● **Source information**
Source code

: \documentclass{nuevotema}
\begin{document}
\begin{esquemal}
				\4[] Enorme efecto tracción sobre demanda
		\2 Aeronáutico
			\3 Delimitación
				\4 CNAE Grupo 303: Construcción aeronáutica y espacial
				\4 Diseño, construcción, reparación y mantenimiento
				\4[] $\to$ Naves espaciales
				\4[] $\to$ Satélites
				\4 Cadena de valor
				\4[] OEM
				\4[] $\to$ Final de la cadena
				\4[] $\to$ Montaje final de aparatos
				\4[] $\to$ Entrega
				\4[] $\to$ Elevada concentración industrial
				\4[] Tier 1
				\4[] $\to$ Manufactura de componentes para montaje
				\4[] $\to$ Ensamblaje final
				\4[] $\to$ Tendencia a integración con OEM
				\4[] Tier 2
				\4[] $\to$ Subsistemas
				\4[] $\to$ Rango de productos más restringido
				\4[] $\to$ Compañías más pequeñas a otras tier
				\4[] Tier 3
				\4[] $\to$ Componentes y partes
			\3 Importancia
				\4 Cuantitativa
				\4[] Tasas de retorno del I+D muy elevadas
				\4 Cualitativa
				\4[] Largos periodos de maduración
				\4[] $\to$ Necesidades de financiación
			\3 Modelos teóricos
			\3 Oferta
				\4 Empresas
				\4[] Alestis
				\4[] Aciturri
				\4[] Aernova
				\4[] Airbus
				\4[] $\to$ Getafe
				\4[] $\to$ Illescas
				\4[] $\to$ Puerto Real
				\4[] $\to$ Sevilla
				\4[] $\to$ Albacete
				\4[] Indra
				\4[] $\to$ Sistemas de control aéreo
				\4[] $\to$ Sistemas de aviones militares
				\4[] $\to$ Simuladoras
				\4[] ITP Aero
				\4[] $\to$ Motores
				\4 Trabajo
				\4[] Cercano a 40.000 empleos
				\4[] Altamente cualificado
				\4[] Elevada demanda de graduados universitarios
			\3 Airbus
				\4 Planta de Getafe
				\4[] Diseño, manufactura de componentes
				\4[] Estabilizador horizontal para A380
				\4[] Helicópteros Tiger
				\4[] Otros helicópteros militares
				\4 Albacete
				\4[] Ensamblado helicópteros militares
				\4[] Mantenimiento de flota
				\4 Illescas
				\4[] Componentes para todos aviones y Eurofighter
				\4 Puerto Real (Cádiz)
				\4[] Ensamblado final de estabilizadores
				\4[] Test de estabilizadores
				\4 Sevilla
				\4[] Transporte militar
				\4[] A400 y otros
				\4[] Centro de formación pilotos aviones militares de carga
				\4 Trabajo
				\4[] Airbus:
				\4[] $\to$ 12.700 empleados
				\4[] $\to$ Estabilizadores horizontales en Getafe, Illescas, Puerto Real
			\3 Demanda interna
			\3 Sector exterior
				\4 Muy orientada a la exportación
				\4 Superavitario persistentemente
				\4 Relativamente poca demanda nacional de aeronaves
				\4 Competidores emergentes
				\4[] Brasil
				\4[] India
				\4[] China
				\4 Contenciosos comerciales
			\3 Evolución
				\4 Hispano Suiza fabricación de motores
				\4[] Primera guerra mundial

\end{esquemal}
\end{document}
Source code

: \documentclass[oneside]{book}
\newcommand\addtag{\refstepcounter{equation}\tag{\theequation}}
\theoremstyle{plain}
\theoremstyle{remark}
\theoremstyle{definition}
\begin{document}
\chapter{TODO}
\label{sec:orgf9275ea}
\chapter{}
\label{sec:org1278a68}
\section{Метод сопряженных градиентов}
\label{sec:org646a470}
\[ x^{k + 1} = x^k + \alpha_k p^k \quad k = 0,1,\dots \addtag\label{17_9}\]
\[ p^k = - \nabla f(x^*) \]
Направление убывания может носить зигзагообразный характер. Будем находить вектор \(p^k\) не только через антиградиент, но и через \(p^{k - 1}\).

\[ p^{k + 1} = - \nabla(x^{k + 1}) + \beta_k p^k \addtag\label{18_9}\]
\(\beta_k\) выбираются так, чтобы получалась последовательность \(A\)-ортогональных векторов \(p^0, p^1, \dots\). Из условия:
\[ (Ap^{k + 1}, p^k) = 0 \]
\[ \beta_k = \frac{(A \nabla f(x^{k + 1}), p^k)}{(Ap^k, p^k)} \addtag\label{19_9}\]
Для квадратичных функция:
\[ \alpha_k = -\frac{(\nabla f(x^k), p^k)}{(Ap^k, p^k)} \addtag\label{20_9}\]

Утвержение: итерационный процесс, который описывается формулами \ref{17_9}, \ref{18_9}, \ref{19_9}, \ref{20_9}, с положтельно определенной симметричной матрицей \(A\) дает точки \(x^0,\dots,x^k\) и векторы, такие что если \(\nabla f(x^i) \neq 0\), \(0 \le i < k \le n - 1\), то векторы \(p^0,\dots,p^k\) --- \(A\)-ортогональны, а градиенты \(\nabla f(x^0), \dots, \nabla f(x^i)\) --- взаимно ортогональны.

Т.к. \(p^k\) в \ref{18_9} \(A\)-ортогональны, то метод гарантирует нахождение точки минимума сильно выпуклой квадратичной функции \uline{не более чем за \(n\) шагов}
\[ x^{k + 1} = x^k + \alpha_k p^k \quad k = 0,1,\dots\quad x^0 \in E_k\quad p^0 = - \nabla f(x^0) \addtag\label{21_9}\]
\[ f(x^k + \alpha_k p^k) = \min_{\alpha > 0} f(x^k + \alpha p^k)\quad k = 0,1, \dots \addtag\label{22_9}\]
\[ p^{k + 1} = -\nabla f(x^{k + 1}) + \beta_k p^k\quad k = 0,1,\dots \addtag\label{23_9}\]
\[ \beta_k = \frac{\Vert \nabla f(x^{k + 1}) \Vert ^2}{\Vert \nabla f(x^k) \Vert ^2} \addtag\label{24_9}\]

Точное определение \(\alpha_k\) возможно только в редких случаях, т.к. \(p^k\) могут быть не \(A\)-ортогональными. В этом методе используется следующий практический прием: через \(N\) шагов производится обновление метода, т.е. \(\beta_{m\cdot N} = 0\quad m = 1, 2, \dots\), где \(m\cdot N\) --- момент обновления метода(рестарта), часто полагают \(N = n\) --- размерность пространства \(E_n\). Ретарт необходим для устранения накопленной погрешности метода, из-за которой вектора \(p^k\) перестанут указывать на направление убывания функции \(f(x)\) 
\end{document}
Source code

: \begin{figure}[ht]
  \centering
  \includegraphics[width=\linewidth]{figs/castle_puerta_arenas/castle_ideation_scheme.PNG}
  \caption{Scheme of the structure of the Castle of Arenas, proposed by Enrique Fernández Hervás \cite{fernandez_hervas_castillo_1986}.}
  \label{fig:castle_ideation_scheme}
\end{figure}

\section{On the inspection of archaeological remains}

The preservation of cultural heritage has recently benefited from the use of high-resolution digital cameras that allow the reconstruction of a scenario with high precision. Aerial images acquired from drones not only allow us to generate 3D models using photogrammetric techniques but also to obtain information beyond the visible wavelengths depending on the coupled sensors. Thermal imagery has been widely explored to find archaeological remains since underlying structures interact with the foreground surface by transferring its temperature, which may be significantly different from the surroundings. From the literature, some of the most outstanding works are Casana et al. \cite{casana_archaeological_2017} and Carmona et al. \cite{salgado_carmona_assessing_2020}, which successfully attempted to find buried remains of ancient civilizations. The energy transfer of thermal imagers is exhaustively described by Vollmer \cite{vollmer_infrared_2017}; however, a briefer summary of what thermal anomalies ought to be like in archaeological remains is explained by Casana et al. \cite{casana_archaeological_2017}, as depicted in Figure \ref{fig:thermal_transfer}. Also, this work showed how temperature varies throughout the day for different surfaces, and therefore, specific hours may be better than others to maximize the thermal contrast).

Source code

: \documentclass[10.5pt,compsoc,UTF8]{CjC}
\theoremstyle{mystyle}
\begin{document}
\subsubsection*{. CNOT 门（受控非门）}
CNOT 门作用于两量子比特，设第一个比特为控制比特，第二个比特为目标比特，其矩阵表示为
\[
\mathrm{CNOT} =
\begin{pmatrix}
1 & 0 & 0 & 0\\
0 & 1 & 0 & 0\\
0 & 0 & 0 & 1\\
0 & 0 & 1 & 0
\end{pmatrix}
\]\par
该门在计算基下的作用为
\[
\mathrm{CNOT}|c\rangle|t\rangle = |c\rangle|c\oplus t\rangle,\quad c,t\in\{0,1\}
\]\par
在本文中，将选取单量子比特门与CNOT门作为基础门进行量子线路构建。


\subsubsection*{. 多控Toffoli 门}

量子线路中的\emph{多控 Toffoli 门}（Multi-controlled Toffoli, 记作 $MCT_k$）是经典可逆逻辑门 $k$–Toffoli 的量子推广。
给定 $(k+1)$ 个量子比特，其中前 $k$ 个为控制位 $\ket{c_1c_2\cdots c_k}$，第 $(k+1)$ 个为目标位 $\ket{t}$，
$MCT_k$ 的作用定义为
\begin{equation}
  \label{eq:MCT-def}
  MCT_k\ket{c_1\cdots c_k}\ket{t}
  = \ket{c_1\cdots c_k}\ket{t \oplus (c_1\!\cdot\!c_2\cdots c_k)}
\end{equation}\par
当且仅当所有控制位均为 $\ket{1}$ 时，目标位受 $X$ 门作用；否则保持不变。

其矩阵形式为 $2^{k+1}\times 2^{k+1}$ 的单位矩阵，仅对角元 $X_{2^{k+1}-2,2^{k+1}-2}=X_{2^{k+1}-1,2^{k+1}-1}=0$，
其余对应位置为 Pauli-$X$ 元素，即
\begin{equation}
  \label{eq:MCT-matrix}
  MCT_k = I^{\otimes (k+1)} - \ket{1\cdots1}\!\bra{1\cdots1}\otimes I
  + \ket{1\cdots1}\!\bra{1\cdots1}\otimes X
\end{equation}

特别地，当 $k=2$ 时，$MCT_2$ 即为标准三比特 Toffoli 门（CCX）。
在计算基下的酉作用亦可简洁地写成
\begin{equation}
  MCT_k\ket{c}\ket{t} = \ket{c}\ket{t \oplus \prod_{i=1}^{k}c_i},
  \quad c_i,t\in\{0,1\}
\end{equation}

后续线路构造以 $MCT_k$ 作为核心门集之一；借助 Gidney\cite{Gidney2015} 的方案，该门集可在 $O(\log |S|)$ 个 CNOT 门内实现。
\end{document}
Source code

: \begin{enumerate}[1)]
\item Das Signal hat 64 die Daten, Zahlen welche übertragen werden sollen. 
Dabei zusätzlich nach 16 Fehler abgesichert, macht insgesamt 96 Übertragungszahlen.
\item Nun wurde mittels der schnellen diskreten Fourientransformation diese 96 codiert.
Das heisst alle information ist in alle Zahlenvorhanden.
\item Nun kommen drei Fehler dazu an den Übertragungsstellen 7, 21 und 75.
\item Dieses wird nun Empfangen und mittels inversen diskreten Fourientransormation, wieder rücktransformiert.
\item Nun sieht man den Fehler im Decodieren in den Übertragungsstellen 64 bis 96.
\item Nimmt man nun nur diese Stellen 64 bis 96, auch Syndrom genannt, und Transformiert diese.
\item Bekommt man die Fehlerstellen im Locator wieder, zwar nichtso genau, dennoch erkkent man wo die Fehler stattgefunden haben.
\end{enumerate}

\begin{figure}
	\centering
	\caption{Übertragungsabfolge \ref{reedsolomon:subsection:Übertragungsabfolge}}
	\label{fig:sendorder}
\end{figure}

● **Your objective**
How many lines of the listing above contain the string "caption"? Respond with the number and no other text.

● **Answer box**
2